## Task brief:
Would you reproduce the entries exactly, including every line?

Data records
>>>>>

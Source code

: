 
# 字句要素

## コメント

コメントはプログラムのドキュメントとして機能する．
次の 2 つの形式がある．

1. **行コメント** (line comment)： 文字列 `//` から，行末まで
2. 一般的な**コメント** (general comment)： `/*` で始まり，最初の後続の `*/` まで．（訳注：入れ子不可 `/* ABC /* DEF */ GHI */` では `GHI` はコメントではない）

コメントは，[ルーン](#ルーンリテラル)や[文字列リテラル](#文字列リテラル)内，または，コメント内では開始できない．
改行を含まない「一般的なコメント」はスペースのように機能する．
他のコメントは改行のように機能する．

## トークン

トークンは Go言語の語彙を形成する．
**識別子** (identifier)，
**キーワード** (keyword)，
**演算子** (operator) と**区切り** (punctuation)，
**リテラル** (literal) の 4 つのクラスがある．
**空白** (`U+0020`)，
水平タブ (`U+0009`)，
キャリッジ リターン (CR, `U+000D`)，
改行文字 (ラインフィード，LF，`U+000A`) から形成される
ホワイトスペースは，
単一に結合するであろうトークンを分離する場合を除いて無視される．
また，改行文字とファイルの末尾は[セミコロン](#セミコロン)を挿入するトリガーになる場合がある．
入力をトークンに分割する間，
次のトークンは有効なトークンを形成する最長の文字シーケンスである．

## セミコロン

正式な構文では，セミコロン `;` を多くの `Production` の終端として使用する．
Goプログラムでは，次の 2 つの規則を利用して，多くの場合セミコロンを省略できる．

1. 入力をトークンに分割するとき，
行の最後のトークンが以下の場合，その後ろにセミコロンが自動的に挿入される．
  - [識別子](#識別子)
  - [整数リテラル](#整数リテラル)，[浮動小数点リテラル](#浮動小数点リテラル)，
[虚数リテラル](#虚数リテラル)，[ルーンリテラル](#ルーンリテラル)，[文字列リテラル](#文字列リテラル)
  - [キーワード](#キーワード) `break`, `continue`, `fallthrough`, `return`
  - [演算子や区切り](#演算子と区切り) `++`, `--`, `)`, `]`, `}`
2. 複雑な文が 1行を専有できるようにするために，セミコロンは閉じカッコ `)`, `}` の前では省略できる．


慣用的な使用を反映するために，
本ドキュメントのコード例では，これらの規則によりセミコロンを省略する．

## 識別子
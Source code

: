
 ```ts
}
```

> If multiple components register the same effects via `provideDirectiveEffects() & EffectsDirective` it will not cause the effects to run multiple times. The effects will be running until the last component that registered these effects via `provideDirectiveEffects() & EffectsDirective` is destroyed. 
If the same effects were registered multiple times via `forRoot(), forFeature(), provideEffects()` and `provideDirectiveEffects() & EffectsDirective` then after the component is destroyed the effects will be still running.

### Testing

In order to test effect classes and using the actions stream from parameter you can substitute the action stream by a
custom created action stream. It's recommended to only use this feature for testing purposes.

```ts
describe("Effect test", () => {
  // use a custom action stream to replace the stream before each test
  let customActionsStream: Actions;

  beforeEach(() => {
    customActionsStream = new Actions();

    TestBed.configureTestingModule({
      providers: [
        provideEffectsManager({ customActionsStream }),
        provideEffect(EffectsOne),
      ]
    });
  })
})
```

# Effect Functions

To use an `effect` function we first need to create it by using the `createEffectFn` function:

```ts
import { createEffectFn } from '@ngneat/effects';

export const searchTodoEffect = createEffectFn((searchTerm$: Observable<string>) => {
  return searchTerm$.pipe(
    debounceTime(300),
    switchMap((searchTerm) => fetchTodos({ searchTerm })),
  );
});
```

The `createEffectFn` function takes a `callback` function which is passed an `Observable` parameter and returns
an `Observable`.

<<<<<

## Output for this exercise:
Source code

: 
# 字句要素

## コメント

コメントはプログラムのドキュメントとして機能する．
次の 2 つの形式がある．

1. **行コメント** (line comment)： 文字列 `//` から，行末まで
2. 一般的な**コメント** (general comment)： `/*` で始まり，最初の後続の `*/` まで．（訳注：入れ子不可 `/* ABC /* DEF */ GHI */` では `GHI` はコメントではない）

コメントは，[ルーン](#ルーンリテラル)や[文字列リテラル](#文字列リテラル)内，または，コメント内では開始できない．
改行を含まない「一般的なコメント」はスペースのように機能する．
他のコメントは改行のように機能する．

## トークン

トークンは Go言語の語彙を形成する．
**識別子** (identifier)，
**キーワード** (keyword)，
**演算子** (operator) と**区切り** (punctuation)，
**リテラル** (literal) の 4 つのクラスがある．
**空白** (`U+0020`)，
水平タブ (`U+0009`)，
キャリッジ リターン (CR, `U+000D`)，
改行文字 (ラインフィード，LF，`U+000A`) から形成される
ホワイトスペースは，
単一に結合するであろうトークンを分離する場合を除いて無視される．
また，改行文字とファイルの末尾は[セミコロン](#セミコロン)を挿入するトリガーになる場合がある．
入力をトークンに分割する間，
次のトークンは有効なトークンを形成する最長の文字シーケンスである．

## セミコロン

正式な構文では，セミコロン `;` を多くの `Production` の終端として使用する．
Goプログラムでは，次の 2 つの規則を利用して，多くの場合セミコロンを省略できる．

1. 入力をトークンに分割するとき，
行の最後のトークンが以下の場合，その後ろにセミコロンが自動的に挿入される．
  - [識別子](#識別子)
  - [整数リテラル](#整数リテラル)，[浮動小数点リテラル](#浮動小数点リテラル)，
[虚数リテラル](#虚数リテラル)，[ルーンリテラル](#ルーンリテラル)，[文字列リテラル](#文字列リテラル)
  - [キーワード](#キーワード) `break`, `continue`, `fallthrough`, `return`
  - [演算子や区切り](#演算子と区切り) `++`, `--`, `)`, `]`, `}`
2. 複雑な文が 1行を専有できるようにするために，セミコロンは閉じカッコ `)`, `}` の前では省略できる．


慣用的な使用を反映するために，
本ドキュメントのコード例では，これらの規則によりセミコロンを省略する．

## 識別子
Source code

:
 ```ts
}
```

> If multiple components register the same effects via `provideDirectiveEffects() & EffectsDirective` it will not cause the effects to run multiple times. The effects will be running until the last component that registered these effects via `provideDirectiveEffects() & EffectsDirective` is destroyed. 
If the same effects were registered multiple times via `forRoot(), forFeature(), provideEffects()` and `provideDirectiveEffects() & EffectsDirective` then after the component is destroyed the effects will be still running.

### Testing

In order to test effect classes and using the actions stream from parameter you can substitute the action stream by a
custom created action stream. It's recommended to only use this feature for testing purposes.

```ts
describe("Effect test", () => {
  // use a custom action stream to replace the stream before each test
  let customActionsStream: Actions;

  beforeEach(() => {
    customActionsStream = new Actions();

    TestBed.configureTestingModule({
      providers: [
        provideEffectsManager({ customActionsStream }),
        provideEffect(EffectsOne),
      ]
    });
  })
})
```

# Effect Functions

To use an `effect` function we first need to create it by using the `createEffectFn` function:

```ts
import { createEffectFn } from '@ngneat/effects';

export const searchTodoEffect = createEffectFn((searchTerm$: Observable<string>) => {
  return searchTerm$.pipe(
    debounceTime(300),
    switchMap((searchTerm) => fetchTodos({ searchTerm })),
  );
});
```

The `createEffectFn` function takes a `callback` function which is passed an `Observable` parameter and returns
an `Observable`.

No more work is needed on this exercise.